Hwange National Park, Zimbabwe
Zimbabwe’s Hwange National Park occupies in the west of the country some 5,655 square miles/14,650 square kilometers of property. It may be the least crowded of the large safari destinations in Southern Africa. Therefore, it allows for an improved sense of adventure and exploration. The elephant population of Hwange, like its large herds of buffalo, is legendary as well. Here, too, lions are often seen. Above all, due to the presence of several established packs, the park is one of the best places in the world to see the elusive African wild dog. Hwange’s private game lodges offer a variety of options. It is one of the Best Safaris in Africa, because ,it includes walking safaris, horseback safaris, and night safaris.
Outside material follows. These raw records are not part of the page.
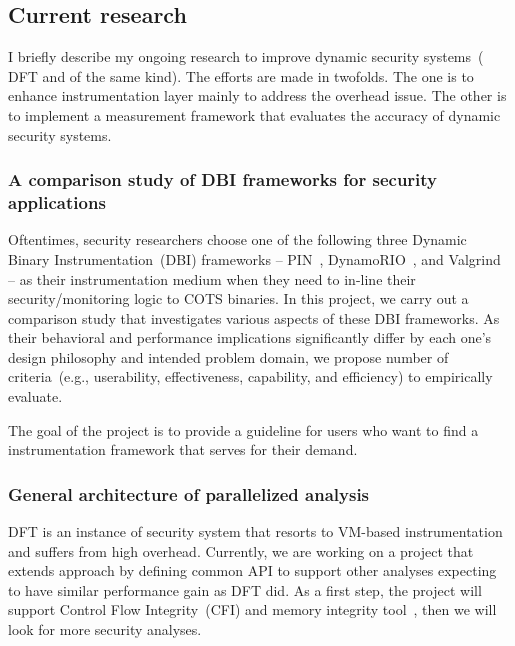 \documentclass[letterpaper, 10pt]{article}
\begin{document}
\begin{small}
\subsection*{Current research} %
%
%

I briefly describe my ongoing research to improve dynamic security systems~(\ie
DFT and of the same kind). The efforts are made in twofolds.  The one is to enhance
instrumentation layer mainly to address the overhead issue. The other is to
implement a measurement framework that evaluates the accuracy of dynamic
security systems. 


\subsubsection*{A comparison study of DBI frameworks for security applications}
%
Oftentimes, security researchers choose one of the following three Dynamic
Binary Instrumentation~(DBI) frameworks -- PIN~\cite{pin},
DynamoRIO~\cite{dynamorio}, and Valgrind~\cite{valgrind} -- as their
instrumentation medium when they need to in-line their security/monitoring
logic to COTS binaries.
%
In this project, we carry out a comparison study that investigates various
aspects of these DBI frameworks. As their behavioral and performance
implications significantly differ by each one's design philosophy and intended
problem domain, we propose number of criteria~(e.g., userability,
effectiveness, capability, and efficiency) to empirically evaluate.

%
The goal of the project is to provide a guideline for users who want to find a
instrumentation framework that serves for their demand.

\subsubsection*{General architecture of parallelized analysis} 
%
DFT is an instance of security system that resorts to VM-based instrumentation
and suffers from high overhead.
%
Currently, we are working on a project that extends \SR approach by defining
common API to support other analyses expecting to have similar performance gain
as DFT did. 
%
As a first step, the project will support Control Flow Integrity~(CFI) and
memory integrity tool~\cite{memcheck}, then we will look for more security
analyses.


\end{small}
\end{document}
1.When is the best time to go on safari?
If it’s just a big game you’re after, pick the dry season, during this time animals come out to drink water and vegetation improves visibility. During rains, the forest is bursting into the grass, the herds are dispersing and some areas are unapproachable. But the rainy season too fetches baby mammals, better birdlife, elegant skies and fewer tourists.
2.What should a traveler bring with him on safari?
Lightweight, breathable clothing with sleeves and pants can be taken to protect after dark from bugs, plus boots, a hat and something comfortable for evenings. If you’re tracking on foot, pick white or neutral colors.
You will need binoculars because views can be distant, and the birdlife of Africa will soon turn non-birders into ardent twitchers. Pack a flashlight as well to get around camp and spot wildlife after dark; replacement batteries as recharging is often impossible; and field guides for birds in particular.